# WHAT IS NEEDED:
Show every line in the material below in which the string "assignment" appears.

☆ ☆ ☆

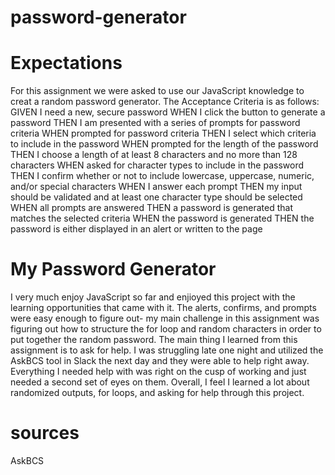 # password-generator

# Expectations 
For this assignment we were asked to use our JavaScript knowledge to creat a random password generator. The Acceptance Criteria is as follows:
GIVEN I need a new, secure password
WHEN I click the button to generate a password
THEN I am presented with a series of prompts for password criteria
WHEN prompted for password criteria
THEN I select which criteria to include in the password
WHEN prompted for the length of the password
THEN I choose a length of at least 8 characters and no more than 128 characters
WHEN asked for character types to include in the password
THEN I confirm whether or not to include lowercase, uppercase, numeric, and/or special characters
WHEN I answer each prompt
THEN my input should be validated and at least one character type should be selected
WHEN all prompts are answered
THEN a password is generated that matches the selected criteria
WHEN the password is generated
THEN the password is either displayed in an alert or written to the page
 
 # My Password Generator

 I very much enjoy JavaScript so far and enjioyed this project with the learning opportunities that came with it. The alerts, confirms, and prompts were easy enough to figure out- my main challenge in this assignment was figuring out how to structure the for loop and random characters in order to put together the random password. The main thing I learned from this assignment is to ask for help. I was struggling late one night and utilized the AskBCS tool in Slack the next day and they were able to help right away. Everything I needed help with was right on the cusp of working and just needed a second set of eyes on them. Overall, I feel I learned a lot about randomized outputs, for loops, and asking for help through this project.

 # sources 

 AskBCS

☆ ☆ ☆

# SOLUTION TO THIS PROBLEM:
For this assignment we were asked to use our JavaScript knowledge to creat a random password generator. The Acceptance Criteria is as follows:
 I very much enjoy JavaScript so far and enjioyed this project with the learning opportunities that came with it. The alerts, confirms, and prompts were easy enough to figure out- my main challenge in this assignment was figuring out how to structure the for loop and random characters in order to put together the random password. The main thing I learned from this assignment is to ask for help. I was struggling late one night and utilized the AskBCS tool in Slack the next day and they were able to help right away. Everything I needed help with was right on the cusp of working and just needed a second set of eyes on them. Overall, I feel I learned a lot about randomized outputs, for loops, and asking for help through this project.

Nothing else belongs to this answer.